I was sick and you took care of me . . . Truly I say to you, as you did it to one of the least of these my brothers, you did it to me. Matthew 25.40
Support and Recovery Groups: Another way to care is through support for people with chronic or ongoing health conditions, chemical dependency, and so on. Recovery care is a dimension of ministry that 'gives legs' to the message of God's great love. Grief support for those dealing with the death of a loved one, divorce support . . . these are a few of the care needs today. Since 2015 Zion has offered sessions of GriefShare. Offering such support and recovery groups can open the church to turning focus and efforts and reaching out beyond our walls. When congregations today provide such care, it speaks volumes about who we are as the people of God.
Greeting Card Care: Another way of expressing care among members and within the community is a card ministry. As members mark significant birthdays, anniversaries, when sickness or hospitalization occur, during hard times as well as accomplishment and success, graduations, confirmations and the like - Zion's Helping Hand volunteers provide invaluable quality of care as they share the love of Jesus for all. Such care ministries have a mission of empathy, witness, encouragement, and comfort in the name of the Lord. By such works the light of the Gospel is shined and spread.

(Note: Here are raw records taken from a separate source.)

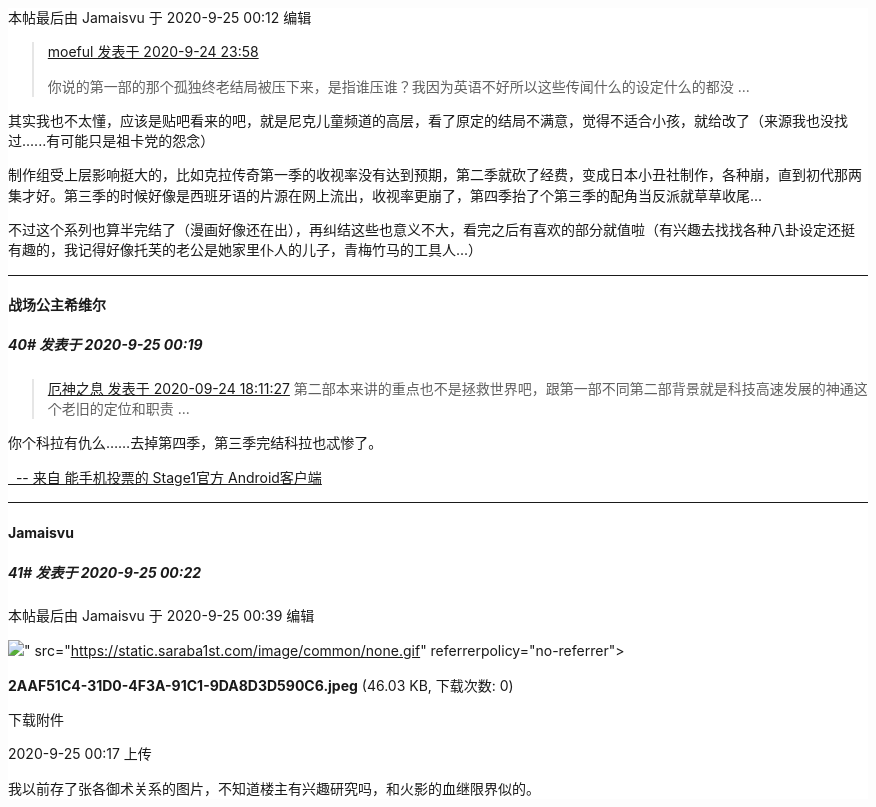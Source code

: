

 本帖最后由 Jamaisvu 于 2020-9-25 00:12 编辑 
<blockquote><a href="httphttps://bbs.saraba1st.com/2b/forum.php?mod=redirect&amp;goto=findpost&amp;pid=48844018&amp;ptid=1961691" target="_blank">moeful 发表于 2020-9-24 23:58</a>

你说的第一部的那个孤独终老结局被压下来，是指谁压谁？我因为英语不好所以这些传闻什么的设定什么的都没 ...</blockquote>
其实我也不太懂，应该是贴吧看来的吧，就是尼克儿童频道的高层，看了原定的结局不满意，觉得不适合小孩，就给改了（来源我也没找过......有可能只是祖卡党的怨念）


制作组受上层影响挺大的，比如克拉传奇第一季的收视率没有达到预期，第二季就砍了经费，变成日本小丑社制作，各种崩，直到初代那两集才好。第三季的时候好像是西班牙语的片源在网上流出，收视率更崩了，第四季抬了个第三季的配角当反派就草草收尾...


不过这个系列也算半完结了（漫画好像还在出），再纠结这些也意义不大，看完之后有喜欢的部分就值啦（有兴趣去找找各种八卦设定还挺有趣的，我记得好像托芙的老公是她家里仆人的儿子，青梅竹马的工具人...）







*****

####  战场公主希维尔  
##### 40#       发表于 2020-9-25 00:19



<blockquote><a href="httphttps://bbs.saraba1st.com/2b/forum.php?mod=redirect&amp;goto=findpost&amp;pid=48839726&amp;ptid=1961691" target="_blank">厄神之息 发表于 2020-09-24 18:11:27</a>
第二部本来讲的重点也不是拯救世界吧，跟第一部不同第二部背景就是科技高速发展的神通这个老旧的定位和职责 ...</blockquote>你个科拉有仇么……去掉第四季，第三季完结科拉也忒惨了。

[  -- 来自 能手机投票的 Stage1官方 Android客户端](https://www.coolapk.com/apk/140634)







*****

####  Jamaisvu  
##### 41#       发表于 2020-9-25 00:22



 本帖最后由 Jamaisvu 于 2020-9-25 00:39 编辑 


<img src="https://img.saraba1st.com/forum/202009/25/001730nq24ayl1kxlglawa.jpeg" referrerpolicy="no-referrer">" src="https://static.saraba1st.com/image/common/none.gif" referrerpolicy="no-referrer">


<strong>2AAF51C4-31D0-4F3A-91C1-9DA8D3D590C6.jpeg</strong> (46.03 KB, 下载次数: 0)

下载附件

2020-9-25 00:17 上传







我以前存了张各御术关系的图片，不知道楼主有兴趣研究吗，和火影的血继限界似的。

Care is Powerful! Care brings people back to church and deepens their relationships with God. Lack of care drives people away and leaves them searching for God's presence. Sometimes the cry for care is loud. The church must also listen for the voiceless cries of those who need care. We should never forget to hear the cries of the lepers to Jesus, 'Lord have mercy upon us.' Christ, interrupting the business at hand, responded to their cry. We pray, 'Lord make us your instruments of care, your means of nurture, your hands of love your servants who bring good news today and for eternity.'
AUGSBURG CONFESSION V: Concerning the Office of Preaching
To obtain such faith God instituted the office of preaching, giving the gospel and the sacraments. Through these as means, (God) gives the Holy Spirit who produces faith, where and when He wills, in those who hear the gospel. It teaches that we have a gracious God, not through our merit but through Christ's merit, when we so believe. Condemned are the Anabaptists and others who teach that we obtain the Holy Spirit without the external word of the gospel through our own preparation, thoughts, and works.
As for the question: 'How did you and I become members of the church?''
So we confess in the Small Catechism,
I believe that I cannot by my own reason or strength, believe in Jesus Christ, my Lord, or come to Him; but the Holy Spirit has called me by the Gospel, enlightened me with His gifts, sanctified and kept me in the truth faith. In the same way He calls, gathers, enlightens and sanctifies the whole Christian church on earth, and keeps it with Jesus Christ in the one true faith.
May the Lord bless us richly with this gift!